# Centers of coffee - data

The data will be obtained by the foursquare API, I’ll be looking for geolocation data of all coffee shops and café’s in Rome, and I will be applying k-means algorithms to this data in order to find the locations that minimize the distance to all coffee shops and café’s. 
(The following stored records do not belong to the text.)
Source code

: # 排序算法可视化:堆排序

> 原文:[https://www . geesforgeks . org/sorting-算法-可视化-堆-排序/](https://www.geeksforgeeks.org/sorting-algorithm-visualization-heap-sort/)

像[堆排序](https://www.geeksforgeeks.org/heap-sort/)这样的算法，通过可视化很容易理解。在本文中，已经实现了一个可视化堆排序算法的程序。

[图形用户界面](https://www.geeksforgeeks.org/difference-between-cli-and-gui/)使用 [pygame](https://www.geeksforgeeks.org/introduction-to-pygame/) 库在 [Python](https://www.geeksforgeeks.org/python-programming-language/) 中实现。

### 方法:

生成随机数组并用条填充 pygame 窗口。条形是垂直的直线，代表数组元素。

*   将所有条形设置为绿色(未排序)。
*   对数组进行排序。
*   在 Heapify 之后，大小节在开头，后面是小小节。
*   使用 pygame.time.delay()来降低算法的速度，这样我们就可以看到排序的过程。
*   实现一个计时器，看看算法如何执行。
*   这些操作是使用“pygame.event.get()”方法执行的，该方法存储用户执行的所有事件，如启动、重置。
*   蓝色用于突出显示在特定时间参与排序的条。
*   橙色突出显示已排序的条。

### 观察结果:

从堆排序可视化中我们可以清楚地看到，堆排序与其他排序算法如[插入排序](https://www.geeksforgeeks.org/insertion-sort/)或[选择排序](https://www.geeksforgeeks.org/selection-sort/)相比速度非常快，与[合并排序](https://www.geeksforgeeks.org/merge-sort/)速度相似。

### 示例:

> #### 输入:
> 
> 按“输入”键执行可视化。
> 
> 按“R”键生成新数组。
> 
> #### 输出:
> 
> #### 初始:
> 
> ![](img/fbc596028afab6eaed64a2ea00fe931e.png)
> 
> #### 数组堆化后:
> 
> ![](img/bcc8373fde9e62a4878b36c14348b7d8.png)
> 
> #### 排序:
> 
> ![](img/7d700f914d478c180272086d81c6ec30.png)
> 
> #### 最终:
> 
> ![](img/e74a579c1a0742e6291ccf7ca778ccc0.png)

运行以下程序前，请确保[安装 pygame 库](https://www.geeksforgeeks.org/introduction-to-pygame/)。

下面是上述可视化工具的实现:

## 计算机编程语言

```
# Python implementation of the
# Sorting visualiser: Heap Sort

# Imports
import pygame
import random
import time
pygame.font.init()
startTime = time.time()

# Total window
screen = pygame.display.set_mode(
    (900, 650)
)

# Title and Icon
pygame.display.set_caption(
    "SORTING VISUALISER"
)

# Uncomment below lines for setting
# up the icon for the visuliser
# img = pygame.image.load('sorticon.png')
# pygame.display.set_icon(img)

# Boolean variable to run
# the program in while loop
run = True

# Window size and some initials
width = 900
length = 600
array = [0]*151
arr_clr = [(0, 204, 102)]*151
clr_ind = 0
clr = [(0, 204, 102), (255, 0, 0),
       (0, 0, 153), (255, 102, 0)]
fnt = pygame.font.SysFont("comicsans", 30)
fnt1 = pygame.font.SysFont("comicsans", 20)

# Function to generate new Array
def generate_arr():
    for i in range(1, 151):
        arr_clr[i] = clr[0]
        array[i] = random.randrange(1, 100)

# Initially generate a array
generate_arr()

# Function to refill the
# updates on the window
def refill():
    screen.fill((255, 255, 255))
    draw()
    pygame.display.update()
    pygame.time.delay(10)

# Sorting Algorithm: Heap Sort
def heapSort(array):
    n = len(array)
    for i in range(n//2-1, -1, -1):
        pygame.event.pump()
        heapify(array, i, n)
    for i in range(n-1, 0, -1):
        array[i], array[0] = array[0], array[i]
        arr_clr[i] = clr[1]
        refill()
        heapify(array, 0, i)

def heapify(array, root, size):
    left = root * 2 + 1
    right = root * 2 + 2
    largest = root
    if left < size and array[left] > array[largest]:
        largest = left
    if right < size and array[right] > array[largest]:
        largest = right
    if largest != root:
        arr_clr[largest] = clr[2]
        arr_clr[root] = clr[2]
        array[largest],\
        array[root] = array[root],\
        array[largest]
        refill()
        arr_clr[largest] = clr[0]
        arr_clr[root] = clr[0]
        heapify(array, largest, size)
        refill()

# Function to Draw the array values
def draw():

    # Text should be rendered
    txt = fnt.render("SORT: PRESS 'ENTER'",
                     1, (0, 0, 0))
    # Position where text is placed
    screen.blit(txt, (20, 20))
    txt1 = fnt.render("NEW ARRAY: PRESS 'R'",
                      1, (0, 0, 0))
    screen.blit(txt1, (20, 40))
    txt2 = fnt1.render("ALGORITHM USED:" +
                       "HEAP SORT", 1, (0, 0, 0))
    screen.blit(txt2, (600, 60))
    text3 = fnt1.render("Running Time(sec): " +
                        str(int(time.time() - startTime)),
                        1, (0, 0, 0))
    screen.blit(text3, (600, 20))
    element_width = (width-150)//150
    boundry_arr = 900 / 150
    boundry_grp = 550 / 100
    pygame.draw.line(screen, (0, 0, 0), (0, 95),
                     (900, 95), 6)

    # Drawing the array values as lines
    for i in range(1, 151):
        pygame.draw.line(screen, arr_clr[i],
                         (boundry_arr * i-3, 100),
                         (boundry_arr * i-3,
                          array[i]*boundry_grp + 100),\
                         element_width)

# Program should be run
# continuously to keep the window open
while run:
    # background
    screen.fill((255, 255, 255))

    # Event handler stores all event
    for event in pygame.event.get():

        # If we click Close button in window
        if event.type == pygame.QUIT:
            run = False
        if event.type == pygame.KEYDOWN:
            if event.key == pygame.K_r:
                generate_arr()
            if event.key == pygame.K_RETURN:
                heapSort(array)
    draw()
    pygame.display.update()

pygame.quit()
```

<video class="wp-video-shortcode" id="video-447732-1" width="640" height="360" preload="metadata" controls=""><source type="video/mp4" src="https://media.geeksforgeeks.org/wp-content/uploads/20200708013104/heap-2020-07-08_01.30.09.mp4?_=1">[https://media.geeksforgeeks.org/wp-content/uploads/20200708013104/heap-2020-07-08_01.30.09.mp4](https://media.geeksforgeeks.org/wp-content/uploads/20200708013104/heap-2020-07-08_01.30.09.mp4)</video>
In this part I'll gather the data.

In [1]:
#importing pandas, numpy and relevant libraries
import pandas as pd
import numpy as np

In [2]:
!conda install -c conda-forge folium=0.5.0 --yes
import folium

Collecting package metadata (current_repodata.json): ...working... done
Solving environment: ...working... done

# All requested packages already installed.



In [3]:
# import geocoder - a library for geolocation data
!conda install -c conda-forge geocoder --yes 
import geocoder 
import time
import requests 


Collecting package metadata (current_repodata.json): ...working... done
Solving environment: ...working... done

# All requested packages already installed.



In [4]:
from pandas.io.json import json_normalize # tranform JSON file into a pandas dataframe

In [5]:
#hiden cell
#Foursquare credentials

In [6]:
#using API to try get all coffe shops and cafe's
radius = 3500 # define radius
LIMIT = 1500 # limit of number of venues returned by Foursquare API
categoryId = "4bf58dd8d48988d16d941735,4bf58dd8d48988d1e0931735" #Cafe,coffe shop category ID in Foursquare API
location = "Rome"

# create URL

url = 'https://api.foursquare.com/v2/venues/explore?&categoryId={}&client_id={}&client_secret={}&v={}&near={}&radius={}&limit={}'.format(
    categoryId,
    CLIENT_ID, 
    CLIENT_SECRET, 
    VERSION,
    location,
    radius, 
    LIMIT)
results = requests.get(url).json()
results

{'meta': {'code': 200, 'requestId': '5e1c7de2542890001b22a9fd'},
 'response': {'suggestedFilters': {'header': 'Tap to show:',
   'filters': [{'name': 'Open now', 'key': 'openNow'}]},
  'geocode': {'what': '',
   'where': 'rome',
   'center': {'lat': 41.89193, 'lng': 12.51133},
   'displayString': 'Rome, Latium, Italy',
   'cc': 'IT',
   'geometry': {'bounds': {'ne': {'lat': 41.98942097197372,
      'lng': 12.615249866611695},
     'sw': {'lat': 41.79461305370221, 'lng': 12.379309999999998}}},
   'slug': 'roma',
   'longId': '72057594041097006'},
  'headerLocation': 'Rome',
  'headerFullLocation': 'Rome',
  'headerLocationGranularity': 'city',
  'query': 'cafe',
  'totalResults': 212,
  'suggestedBounds': {'ne': {'lat': 41.92708938319744,
    'lng': 12.560106323406826},
   'sw': {'lat': 41.85587073838316, 'lng': 12.456626864462619}},
  'groups': [{'type': 'Recommended Places',
    'name': 'recommended',
    'items': [{'reasons': {'count': 0,
       'items': [{'summary': 'This spot is po

In [7]:
# function that extracts the category of the venue
def get_category_type(row):
    try:
        categories_list = row['categories']
    except:
        categories_list = row['venue.categories']
        
    if len(categories_list) == 0:
        return None
    else:
        return categories_list[0]['name']

In [8]:
#making a data frame 
venues = results['response']['groups'][0]['items']
    
nearby_venues = json_normalize(venues) # normalize JSON

# filter columns
filtered_columns = ['venue.name', 'venue.categories', 'venue.location.lat', 'venue.location.lng']
nearby_venues =nearby_venues.loc[:, filtered_columns]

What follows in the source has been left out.